Regarding the fake memoir crisis, and its effect on budding writers: sometimes, your life, or the lives that touch yours, are so "bafflingly fucked" that the only thing to do is write about it. After the jump, two memoirists (one published, one not) with Dickensian backgrounds talk about the Frey/Leroy/Seltzer clusterfuck that conspired to cast doubt on their stories. (One way to prove that your homeless memoir is true? Dump memorabilia from your years as a waif on their desks!)
Says one writer, currently shopping a memoir to agents:
"Boilerplate responses to partials are part of the game, to be sure, but I have certainly noticed a sway in the 'current climate' that may or may-not be related to lying writers. I finished my book and called it a novel because I thought it might play well with the agents if I were to say, 'With all these lying writers, what if I told a true story and called it a novel?' The story I tell in my novel is all fact and is as tragic as it is hilarious.
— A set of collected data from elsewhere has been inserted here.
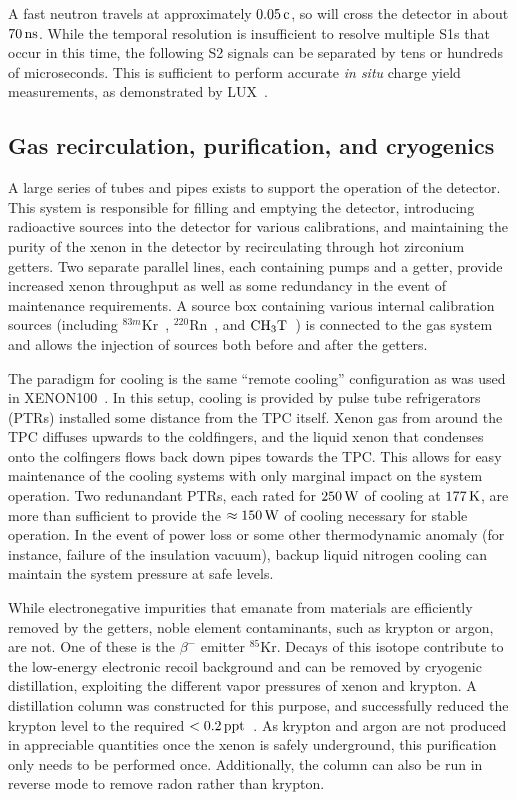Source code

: A fast neutron travels at approximately $0.05\,\mathrm{c}$, so will cross the detector in about $70\,\mathrm{ns}$. While the temporal resolution is insufficient to resolve multiple S1s that occur in this time, the following S2 signals can be separated by tens or hundreds of microseconds. This is sufficient to perform accurate \textit{in situ} charge yield measurements, as demonstrated by LUX~\cite{Akerib:2016mzi}.

\subsection{Gas recirculation, purification, and cryogenics}

A large series of tubes and pipes exists to support the operation of the detector. This system is responsible for filling and emptying the detector, introducing radioactive sources into the detector for various calibrations, and maintaining the purity of the xenon in the detector by recirculating through hot zirconium getters. Two separate parallel lines, each containing pumps and a getter, provide increased xenon throughput as well as some redundancy in the event of maintenance requirements. A source box containing various internal calibration sources (including $^{83m}$Kr~\cite{Kastens:2010,Akerib:2017eql}, $^{220}$Rn~\cite{Aprile:2016pmc,Lang:2016zde}, and $\mathrm{CH}_3\mathrm{T}$~\cite{Akerib:2015wdi}) is connected to the gas system and allows the injection of sources both before and after the getters.

The paradigm for cooling is the same ``remote cooling'' configuration as was used in XENON100~\cite{Aprile:2011dd}. In this setup, cooling is provided by pulse tube refrigerators (PTRs) installed some distance from the TPC itself. Xenon gas from around the TPC diffuses upwards to the coldfingers, and the liquid xenon that condenses onto the colfingers flows back down pipes towards the TPC. This allows for easy maintenance of the cooling systems with only marginal impact on the system operation. Two redunandant PTRs, each rated for $250\,\mathrm{W}$ of cooling at $177\,\mathrm{K}$, are more than sufficient to provide the $\approx 150\,\mathrm{W}$ of cooling necessary for stable operation. In the event of power loss or some other thermodynamic anomaly (for instance, failure of the insulation vacuum), backup liquid nitrogen cooling can maintain the system pressure at safe levels.

While electronegative impurities that emanate from materials are efficiently removed by the getters, noble element contaminants, such as krypton or argon, are not. One of these is the $\beta^-$ emitter $^{85}$Kr. Decays of this isotope contribute to the low-energy electronic recoil background and can be removed by cryogenic distillation, exploiting the different vapor pressures of xenon and krypton. A distillation column was constructed for this purpose, and successfully reduced the krypton level to the required $<0.2\,\mathrm{ppt}$~\cite{Aprile:2015uzo,Aprile:2016xhi}. As krypton and argon are not produced in appreciable quantities once the xenon is safely underground, this purification only needs to be performed once. Additionally, the column can also be run in reverse mode to remove radon rather than krypton.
I grew up in squalor, under a set of huckleberry circumstances so bafflingly fucked that the only means of keeping it together was to work - and to write it all down and make fun of it."
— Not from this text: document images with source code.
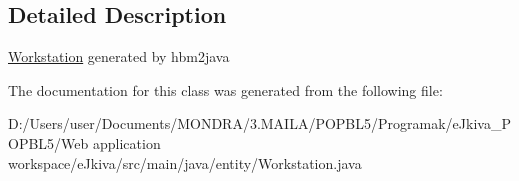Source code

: \subsection{Detailed Description}
\mbox{\hyperlink{classentity_1_1_workstation}{Workstation}} generated by hbm2java 

The documentation for this class was generated from the following file\+:\begin{DoxyCompactItemize}
\item 
D\+:/\+Users/user/\+Documents/\+M\+O\+N\+D\+R\+A/3.\+M\+A\+I\+L\+A/\+P\+O\+P\+B\+L5/\+Programak/e\+Jkiva\+\_\+\+P\+O\+P\+B\+L5/\+Web application workspace/e\+Jkiva/src/main/java/entity/Workstation.\+java\end{DoxyCompactItemize}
"After I finished the book and queried some agents, I had ten requests for the manuscript. Four have turned it down... A better question might be: who gives a fuck? I look on the bright side. My story is implausible - there's no way anyone will believe it in the "current climate". I keep rooting for Charles Bock and the other etceteras who seem to be moving forward with their true-to-life coming-of-age tales which are now getting published as novels."
Next, author Janice Erlbaum on how two separate fake- memoirist scandals affected both her books:
"I'm a two-time loser when it comes to fake memoirists fucking me up. My first book, Girlbomb: A Halfway Homeless Memoir, was eight weeks away from release when the James Frey story broke... I wrote to my editor right away to say, "Hey, you guys know you can trust me, right? How about if I come in to your lawyer's office with all my memorabilia and show you that I really was an unsavory, promiscuous, drug-addled kleptomaniac teenager?"
The good folks at Random House granted me an audience, and I shlepped a bag full of old notes, journals, photos, and report cards up to the office, where I dumped them all on the desk - "Look, here's a song I wrote to the tune of 'Oh, What a Beautiful Morning,' about stealing from my job at the snack stand at Sheep Meadow. And here's a report card - 'Excessive absence!' Isn't that great?"
My publisher was satisfied, but the press wasn't - many reviews for the book questioned my credibility.
I thought things were going to be different this time around - just four weeks ago, my second memoir, Have You Found Her, was released. This time, I'd shared all my source materials with my editor and the lawyers at Random as I was writing the book; fortunately, I'd been detailing most of the events in real time on my blog, and my editor met many of the people I'd written about, so there was little question that I was being truthful.
I've been trying to stay calm and just keep promoting the book, but now every interviewer wants to know about Margaret B. Jones. And nobody wants to know about Janice D. Erlbaum.